Dallas-based Highland Capital’s three new ETFs are the Highland HFR Global ETF (NYSEArca: HHFR), Highland HFR Event Driven ETF (NYSEArca: DRVN) and the Highland HFR Equity Hedge ETF (NYSEArca: HHDG). The new ETFs were designed in collaboration with HFR (Hedge Fund Research, Inc.), according to a statement issued by Highland Capital.

The Highland HFR Equity Hedge ETF tracks the HFRL Equity Hedge Index with the objective of tracking “returns of hedge funds by using a proprietary filtering, monitoring and quantitative selection process to select appropriate securities from a database of hedge fund holdings.”

“A wide variety of investment processes can be employed to arrive at an investment decision, including both quantitative and fundamental techniques; strategies can be broadly diversified or narrowly focused on specific sectors and can range broadly in terms of levels of net exposure, leverage employed, holding period, concentrations of market capitalizations and valuation ranges of typical portfolios,” according to Highland Capital. [Hedge Fund ETFs Love Healthcare Stocks]

The Highland HFR Event-Driven ETF tracks the HFRL Event Driven Index. Like the HFR Equity Hedge ETF, the Highland HFR Event-Driven ETF can hold debt and equity of global and U.S. companies.

“E vent-driven strategies take advantage of transaction announcements and other specific one-time events and utilize an investment process that identifies equity opportunities in companies which are currently engaged in a corporate transaction, such as mergers, restructurings, financial distress, tender offers, shareholder buybacks, debt exchanges, security issuance or other capital structure adjustments,” according to Highland Capital.
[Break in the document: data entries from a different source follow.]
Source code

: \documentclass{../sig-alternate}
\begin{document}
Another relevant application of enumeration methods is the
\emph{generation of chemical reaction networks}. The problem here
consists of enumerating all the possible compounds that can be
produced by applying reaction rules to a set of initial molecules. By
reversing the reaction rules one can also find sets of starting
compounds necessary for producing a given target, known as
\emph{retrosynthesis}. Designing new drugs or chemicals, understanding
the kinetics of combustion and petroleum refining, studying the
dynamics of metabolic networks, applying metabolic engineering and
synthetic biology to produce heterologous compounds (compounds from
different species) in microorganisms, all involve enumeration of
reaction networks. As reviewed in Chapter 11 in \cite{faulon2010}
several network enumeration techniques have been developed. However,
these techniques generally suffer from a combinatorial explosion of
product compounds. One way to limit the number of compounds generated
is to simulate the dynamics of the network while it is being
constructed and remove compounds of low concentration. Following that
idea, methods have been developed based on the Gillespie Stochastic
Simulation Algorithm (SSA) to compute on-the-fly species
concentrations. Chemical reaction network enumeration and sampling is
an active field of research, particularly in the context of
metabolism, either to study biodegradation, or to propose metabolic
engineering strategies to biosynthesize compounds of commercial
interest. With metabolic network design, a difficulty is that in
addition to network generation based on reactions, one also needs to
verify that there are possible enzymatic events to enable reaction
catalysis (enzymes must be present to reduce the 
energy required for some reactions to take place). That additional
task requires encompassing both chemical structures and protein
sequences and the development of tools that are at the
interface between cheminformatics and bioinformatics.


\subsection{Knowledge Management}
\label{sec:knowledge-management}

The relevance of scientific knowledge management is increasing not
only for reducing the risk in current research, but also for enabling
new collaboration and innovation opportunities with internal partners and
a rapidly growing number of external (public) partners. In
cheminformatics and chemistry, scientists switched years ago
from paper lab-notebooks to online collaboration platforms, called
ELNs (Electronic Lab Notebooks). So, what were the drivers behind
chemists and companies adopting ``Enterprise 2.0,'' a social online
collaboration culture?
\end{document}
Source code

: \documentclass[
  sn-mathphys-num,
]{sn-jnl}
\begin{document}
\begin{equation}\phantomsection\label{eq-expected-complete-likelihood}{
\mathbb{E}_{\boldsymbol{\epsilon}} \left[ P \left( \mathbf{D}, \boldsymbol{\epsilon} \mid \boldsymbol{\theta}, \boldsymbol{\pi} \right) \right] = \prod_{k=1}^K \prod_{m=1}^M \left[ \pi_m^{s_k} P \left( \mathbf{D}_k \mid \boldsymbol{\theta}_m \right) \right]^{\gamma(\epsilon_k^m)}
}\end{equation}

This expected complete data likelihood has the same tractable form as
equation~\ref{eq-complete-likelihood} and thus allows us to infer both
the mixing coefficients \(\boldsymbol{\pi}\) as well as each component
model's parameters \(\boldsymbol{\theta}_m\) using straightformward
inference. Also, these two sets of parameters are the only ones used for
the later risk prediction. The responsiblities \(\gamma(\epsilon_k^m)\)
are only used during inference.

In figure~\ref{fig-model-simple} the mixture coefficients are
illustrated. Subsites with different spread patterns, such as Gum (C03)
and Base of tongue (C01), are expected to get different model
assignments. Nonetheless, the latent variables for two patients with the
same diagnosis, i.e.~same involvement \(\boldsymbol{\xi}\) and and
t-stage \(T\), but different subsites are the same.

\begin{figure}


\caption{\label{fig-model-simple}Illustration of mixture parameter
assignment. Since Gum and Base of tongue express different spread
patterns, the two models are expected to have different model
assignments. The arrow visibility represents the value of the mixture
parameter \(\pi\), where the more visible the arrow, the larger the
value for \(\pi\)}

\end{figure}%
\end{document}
The Highland HFR Global ETF benchmarks to HFRL Global Index. That new ETF can also hold bonds and equities of global and U.S. companies. The Highland HFR Global ETF’s strategies may include but are not limited to event-driven, long/short equity, macro, relative value and other strategies commonly used by hedge fund managers,” according to the issuer.
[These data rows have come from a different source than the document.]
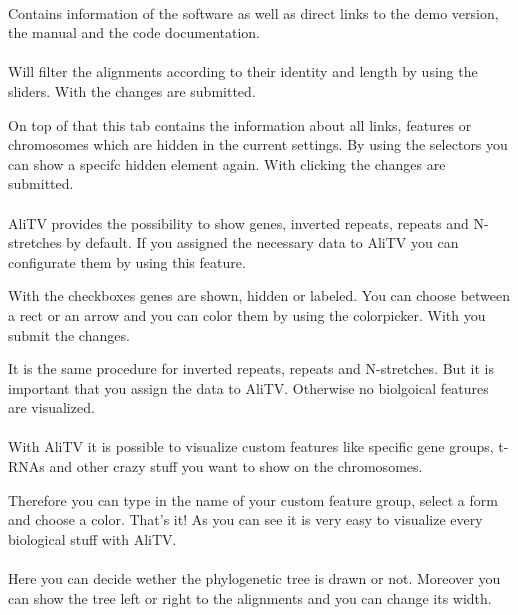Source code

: \documentclass[a4paper]{scrartcl}
\begin{document}
\paragraph*{}
Contains information of the software as well as direct links to the demo version, the manual and the code documentation.

\paragraph*{}
Will filter the alignments according to their identity and length by using the sliders. With  the changes are submitted.

On top of that this tab contains the information about all links, features or chromosomes which are hidden in the current settings. By using the selectors you can show a specifc hidden element again. With clicking  the changes are submitted.

\paragraph*{}
AliTV provides the possibility to show genes, inverted repeats, repeats and N-stretches by default. If you assigned the necessary data to AliTV you can configurate them by using this feature. 

With the checkboxes genes are shown, hidden or labeled. You can choose between a rect or an arrow and you can color them by using the colorpicker. With  you submit the changes.

It is the same procedure for inverted repeats, repeats and N-stretches. But it is important that you assign the data to AliTV. Otherwise no biolgoical features are visualized.

\paragraph*{}
With AliTV it is possible to visualize custom features like specific gene groups, t-RNAs and other crazy stuff you want to show on the chromosomes. 

Therefore you can type in the name of your custom feature group, select a form and choose a color. That's it! As you can see it is very easy to visualize every biological stuff with AliTV.

\paragraph*{}
Here you can decide wether the phylogenetic tree is drawn or not. Moreover you can show the tree left or right to the alignments and you can change its width.
\end{document}
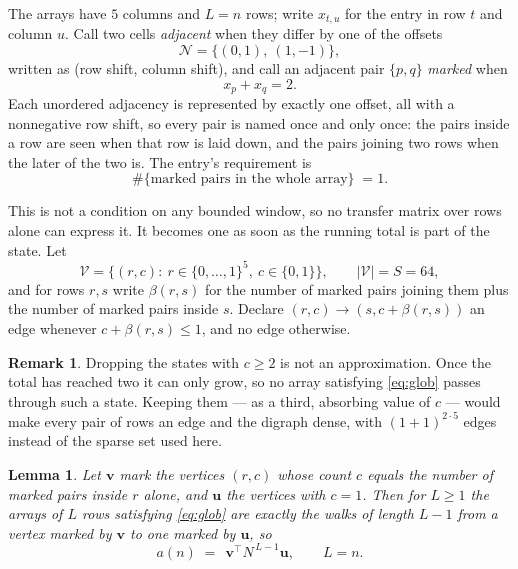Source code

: \documentclass[11pt,a4paper]{article}
\theoremstyle{plain}
\newtheorem{lemma}[theorem]{Lemma}
\theoremstyle{definition}
\newtheorem{remark}[theorem]{Remark}
\begin{document}
The arrays have $5$ columns and $L=n$ rows; write $x_{t,u}$ for the entry in
row $t$ and column $u$. Call two cells \emph{adjacent} when they differ by one of the
offsets
\[
\mathcal N=\{(0,1),\ (1,-1)\},
\]
written as (row shift, column shift), and call an adjacent pair $\{p,q\}$
\emph{marked} when
\[
x_{p}+x_{q}=2 .
\]
Each unordered adjacency is represented by exactly one offset, all with a nonnegative row
shift, so every pair is named once and only once: the pairs inside a row are seen when
that row is laid down, and the pairs joining two rows when the later of the two is. The
entry's requirement is
\begin{equation}\label{eq:glob}
\#\{\text{marked pairs in the whole array}\}\;=1.
\end{equation}

This is not a condition on any bounded window, so no transfer matrix over rows alone can
express it. It becomes one as soon as the running total is part of the state. Let
\[
\mathcal V=\bigl\{(r,c):\ r\in\{0,\dots,1\}^{5},\ c\in\{0,1\}\bigr\},
\qquad |\mathcal V|=S=64,
\]
and for rows $r,s$ write $\beta(r,s)$ for the number of marked pairs joining them plus the
number of marked pairs inside $s$. Declare $(r,c)\to(s,c+\beta(r,s))$ an edge whenever
$c+\beta(r,s)\le1$, and no edge otherwise.

\begin{remark}
Dropping the states with $c\ge2$ is not an approximation. Once the total has reached two it
can only grow, so no array satisfying \eqref{eq:glob} passes through such a state. Keeping
them --- as a third, absorbing value of $c$ --- would make every pair of rows an edge and
the digraph dense, with $(1+1)^{2\cdot5}$ edges instead of the sparse set used here.
\end{remark}

\begin{lemma}\label{lem:walk}
Let $\mathbf{v}$ mark the vertices $(r,c)$ whose count $c$ equals the number of marked pairs
inside $r$ alone, and $\mathbf{u}$ the vertices with $c=1$. Then for $L\ge1$ the arrays
of $L$ rows satisfying \eqref{eq:glob} are exactly the walks of length $L-1$ from a
vertex marked by $\mathbf{v}$ to one marked by $\mathbf{u}$, so
\[
a(n)\;=\;\,\mathbf{v}^{\!\top}N^{\,L-1}\mathbf{u},\qquad L=n .
\]
\end{lemma}
\end{document}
All three new Highland ETFs came to market with $10 million in assets and each charges 0.85% per year.

Hedge fund ETFs have become popular with investors that are attracted to the idea of hedge fund investing without the high fees. Between 2008 and 2014, the alternative mutual funds and ETFs space expanded from 482 products to 1,569, with assets growing to $309 billion from $42.6 billion. [Hire Your Own Hedge Fund With ETFs]

Some hedge fund ETFs use macro, event-driven and other hedge fund strategies while others simply hold stocks that are widely held within the hedge fund community.

The Highland iBoxx Senior Loan ETF, Highland’s first ETF, has $321.6 million in assets under management. Highland is planning 14 more new ETF introductions after the three funds it launched today.